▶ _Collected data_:
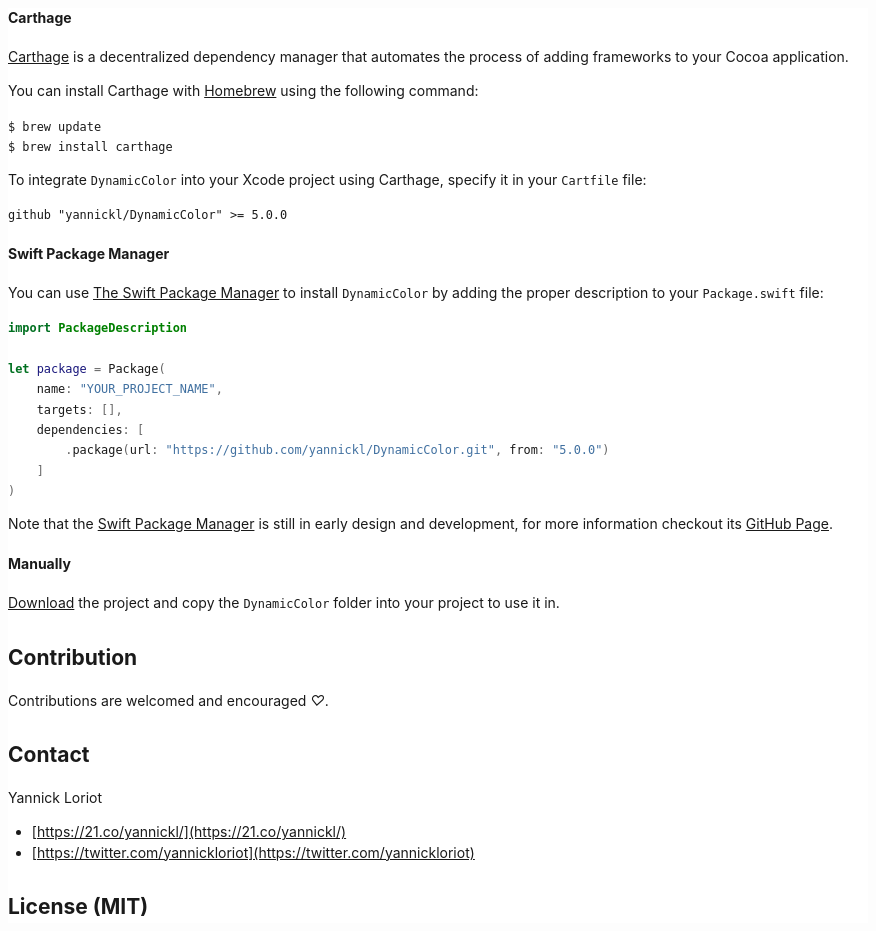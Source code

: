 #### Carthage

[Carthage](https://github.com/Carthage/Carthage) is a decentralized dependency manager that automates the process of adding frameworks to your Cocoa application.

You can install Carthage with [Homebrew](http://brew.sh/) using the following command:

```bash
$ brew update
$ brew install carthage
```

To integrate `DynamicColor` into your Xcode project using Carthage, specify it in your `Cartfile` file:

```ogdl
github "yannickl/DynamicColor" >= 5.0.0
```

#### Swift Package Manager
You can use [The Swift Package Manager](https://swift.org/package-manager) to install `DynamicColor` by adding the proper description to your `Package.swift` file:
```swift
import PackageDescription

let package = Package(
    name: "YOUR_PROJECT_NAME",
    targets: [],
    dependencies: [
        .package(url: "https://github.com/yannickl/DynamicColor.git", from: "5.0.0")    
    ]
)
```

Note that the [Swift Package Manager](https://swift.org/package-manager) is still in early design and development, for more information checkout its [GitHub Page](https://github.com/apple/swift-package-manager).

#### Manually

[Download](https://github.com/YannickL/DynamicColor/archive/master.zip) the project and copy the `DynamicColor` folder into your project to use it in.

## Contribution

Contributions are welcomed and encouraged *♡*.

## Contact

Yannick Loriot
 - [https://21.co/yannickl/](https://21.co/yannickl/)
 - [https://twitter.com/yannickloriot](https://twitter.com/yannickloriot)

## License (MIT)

▶ _PROBLEM REQUIREMENTS_: When pictures appear among the entries, skip them and copy all remaining text precisely.

▶ _FINISHED TASK_:
Source code

: #### Carthage

[Carthage](https://github.com/Carthage/Carthage) is a decentralized dependency manager that automates the process of adding frameworks to your Cocoa application.

You can install Carthage with [Homebrew](http://brew.sh/) using the following command:

```bash
$ brew update
$ brew install carthage
```

To integrate `DynamicColor` into your Xcode project using Carthage, specify it in your `Cartfile` file:

```ogdl
github "yannickl/DynamicColor" >= 5.0.0
```

#### Swift Package Manager
You can use [The Swift Package Manager](https://swift.org/package-manager) to install `DynamicColor` by adding the proper description to your `Package.swift` file:
```swift
import PackageDescription

let package = Package(
    name: "YOUR_PROJECT_NAME",
    targets: [],
    dependencies: [
        .package(url: "https://github.com/yannickl/DynamicColor.git", from: "5.0.0")    
    ]
)
```

Note that the [Swift Package Manager](https://swift.org/package-manager) is still in early design and development, for more information checkout its [GitHub Page](https://github.com/apple/swift-package-manager).

#### Manually

[Download](https://github.com/YannickL/DynamicColor/archive/master.zip) the project and copy the `DynamicColor` folder into your project to use it in.

## Contribution

Contributions are welcomed and encouraged *♡*.

## Contact

Yannick Loriot
 - [https://21.co/yannickl/](https://21.co/yannickl/)
 - [https://twitter.com/yannickloriot](https://twitter.com/yannickloriot)

## License (MIT)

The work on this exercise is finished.